El sistema migratorio requería altos niveles de coerción, para lograr que tanto hombres como mujeres estuvieran en el trabajo cuando resultara necesario, y fuera de la ciudad cuando no se requiriera. En Sudáfrica, la policía hacía cumplir rigurosamente las restricciones de desplazamientos. Los hombres (y las mujeres a partir de finales de la década de 1950) estaban obligados a portar permisos, y un africano, sin un permiso que indicara que se hallaba o se dirigía a un lugar de trabajo, podía ser arrestado. En Rhodesia del Sur, a las mujeres no se les permitía legalmente estar en las ciudades, a menos que pudieran probar que estaban casadas con un hombre a quien se le hubiera autorizado la residencia (o, en ciertos casos, que ellas mismas estaban empleadas y residiendo bajo supervisión). Kenia también contaba con legislación de permisos. Tales restricciones fueron fuente de indignación y de movilización política durante los años de postguerra.

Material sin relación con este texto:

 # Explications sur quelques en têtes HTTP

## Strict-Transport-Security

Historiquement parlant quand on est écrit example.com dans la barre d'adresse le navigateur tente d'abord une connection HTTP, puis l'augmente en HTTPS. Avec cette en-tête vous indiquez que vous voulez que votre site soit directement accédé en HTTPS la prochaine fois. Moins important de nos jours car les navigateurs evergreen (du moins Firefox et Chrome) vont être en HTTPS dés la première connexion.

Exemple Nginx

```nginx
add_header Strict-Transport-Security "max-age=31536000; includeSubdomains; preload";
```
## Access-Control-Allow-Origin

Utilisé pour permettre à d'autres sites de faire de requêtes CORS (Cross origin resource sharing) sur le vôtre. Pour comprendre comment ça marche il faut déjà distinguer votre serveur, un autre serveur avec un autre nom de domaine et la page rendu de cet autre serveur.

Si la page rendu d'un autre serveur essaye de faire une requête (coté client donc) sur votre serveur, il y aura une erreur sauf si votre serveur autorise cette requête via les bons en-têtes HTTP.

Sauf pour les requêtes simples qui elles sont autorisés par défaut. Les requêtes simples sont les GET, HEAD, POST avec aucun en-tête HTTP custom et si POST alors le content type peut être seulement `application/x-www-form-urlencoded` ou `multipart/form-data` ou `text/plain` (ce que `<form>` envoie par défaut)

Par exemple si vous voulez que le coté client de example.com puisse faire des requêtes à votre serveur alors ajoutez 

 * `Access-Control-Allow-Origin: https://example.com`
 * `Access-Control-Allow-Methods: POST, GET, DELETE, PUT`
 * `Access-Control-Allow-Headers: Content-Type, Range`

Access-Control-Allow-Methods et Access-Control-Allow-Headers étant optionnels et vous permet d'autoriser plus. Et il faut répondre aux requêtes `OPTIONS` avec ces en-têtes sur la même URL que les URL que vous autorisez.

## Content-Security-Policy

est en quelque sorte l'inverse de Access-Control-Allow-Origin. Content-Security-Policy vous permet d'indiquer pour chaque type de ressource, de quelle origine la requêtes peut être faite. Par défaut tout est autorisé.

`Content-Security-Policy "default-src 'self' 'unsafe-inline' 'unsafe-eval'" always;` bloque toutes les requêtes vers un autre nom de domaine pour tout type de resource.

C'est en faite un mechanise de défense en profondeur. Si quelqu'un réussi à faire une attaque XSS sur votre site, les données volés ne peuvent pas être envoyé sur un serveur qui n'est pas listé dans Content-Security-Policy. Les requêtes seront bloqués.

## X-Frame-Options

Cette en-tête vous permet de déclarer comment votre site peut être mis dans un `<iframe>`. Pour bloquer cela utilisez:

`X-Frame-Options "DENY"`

Incluso bajo la estricta vigilancia policial, la vida urbana africana en Sudáfrica, las dos Rhodesias y Kenia resultaba imposible de controlar. Las mujeres reafirmaban su propio lugar dentro de aquel entorno, y la inmigración masculina creaba nichos de tareas u ocupaciones para mujeres, incluyendo la cocina, la elaboración de cerveza y la prostitución. En las ciudades del África occidental, especialmente aquellas como Lagos o Dakar, con tradiciones más antiguas de vida urbana, las poblaciones asentadas estaban en situación de defender sus derechos como propietarios de inmuebles. Los africanos desempeñaban una función activa en el comercio, la producción artesanal y, a veces, en profesiones tales como la abogacía y el periodismo. Los administradores coloniales aún tenían que sobrellevar la presencia de trabajadores «informales» que se movían en la temporalidad laboral, y de ciertos barrios donde la gente podía involucrarse en todo tipo de actividades, legales o de otro tipo, sin control gubernamental.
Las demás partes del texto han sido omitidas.